* Entries supplied:
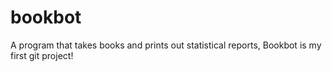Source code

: # bookbot
A program that takes books and prints out statistical reports,
Bookbot is my first git project!
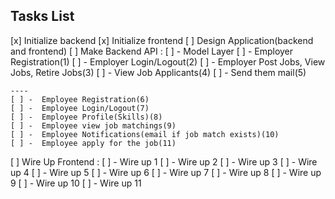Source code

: ## Tasks List
[x] Initialize backend
[x] Initialize frontend
[ ] Design Application(backend and frontend)
[ ] Make Backend API :
    [ ] - Model Layer
    [ ] - Employer Registration(1)
    [ ] - Employer Login/Logout(2)
    [ ] - Employer Post Jobs, View Jobs, Retire Jobs(3)
    [ ] - View Job Applicants(4)
    [ ] - Send them mail(5)

    ----
    [ ] -  Employee Registration(6)
    [ ] -  Employee Login/Logout(7)
    [ ] -  Employee Profile(Skills)(8)
    [ ] -  Employee view job matchings(9)
    [ ] -  Employee Notifications(email if job match exists)(10)
    [ ] -  Employee apply for the job(11)

[ ] Wire Up Frontend :
    [ ] - Wire up 1
    [ ] - Wire up 2
    [ ] - Wire up 3
    [ ] - Wire up 4
    [ ] - Wire up 5
    [ ] - Wire up 6
    [ ] - Wire up 7
    [ ] - Wire up 8
    [ ] - Wire up 9
    [ ] - Wire up 10
    [ ] - Wire up 11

* Directions for this task:
The lines to show are those in the data above that include "Initialize".

* Result:
[x] Initialize backend
[x] Initialize frontend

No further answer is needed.